─── Dataset content ───

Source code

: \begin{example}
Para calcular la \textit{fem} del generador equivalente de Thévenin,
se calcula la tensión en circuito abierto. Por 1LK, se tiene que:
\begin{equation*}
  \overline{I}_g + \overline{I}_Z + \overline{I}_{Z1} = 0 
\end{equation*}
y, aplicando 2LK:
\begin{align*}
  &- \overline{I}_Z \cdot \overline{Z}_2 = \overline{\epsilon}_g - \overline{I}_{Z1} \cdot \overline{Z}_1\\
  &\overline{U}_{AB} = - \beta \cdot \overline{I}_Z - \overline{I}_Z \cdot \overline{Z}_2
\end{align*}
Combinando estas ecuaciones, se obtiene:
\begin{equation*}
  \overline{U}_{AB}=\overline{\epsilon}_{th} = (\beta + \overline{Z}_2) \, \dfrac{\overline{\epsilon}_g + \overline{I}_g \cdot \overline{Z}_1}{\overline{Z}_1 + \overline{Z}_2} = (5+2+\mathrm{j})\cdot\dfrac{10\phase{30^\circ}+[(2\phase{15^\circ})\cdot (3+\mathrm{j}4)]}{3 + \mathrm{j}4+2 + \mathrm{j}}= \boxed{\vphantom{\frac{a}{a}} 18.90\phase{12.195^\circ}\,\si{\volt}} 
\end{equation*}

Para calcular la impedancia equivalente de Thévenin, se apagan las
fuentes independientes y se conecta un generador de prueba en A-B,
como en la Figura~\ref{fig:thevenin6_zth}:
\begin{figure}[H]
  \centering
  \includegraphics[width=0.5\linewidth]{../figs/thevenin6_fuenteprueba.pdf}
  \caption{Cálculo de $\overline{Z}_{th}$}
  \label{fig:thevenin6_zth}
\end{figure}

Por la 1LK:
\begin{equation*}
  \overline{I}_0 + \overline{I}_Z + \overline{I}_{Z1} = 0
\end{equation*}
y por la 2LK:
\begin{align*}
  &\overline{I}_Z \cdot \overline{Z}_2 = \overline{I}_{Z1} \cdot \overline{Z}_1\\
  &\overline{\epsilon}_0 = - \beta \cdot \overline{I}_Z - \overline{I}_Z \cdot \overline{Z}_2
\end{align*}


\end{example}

───

## [Task prompt]
If a line in the data holds the string "equivalente", copy that line.

## [Answer box]
Para calcular la \textit{fem} del generador equivalente de Thévenin,
Para calcular la impedancia equivalente de Thévenin, se apagan las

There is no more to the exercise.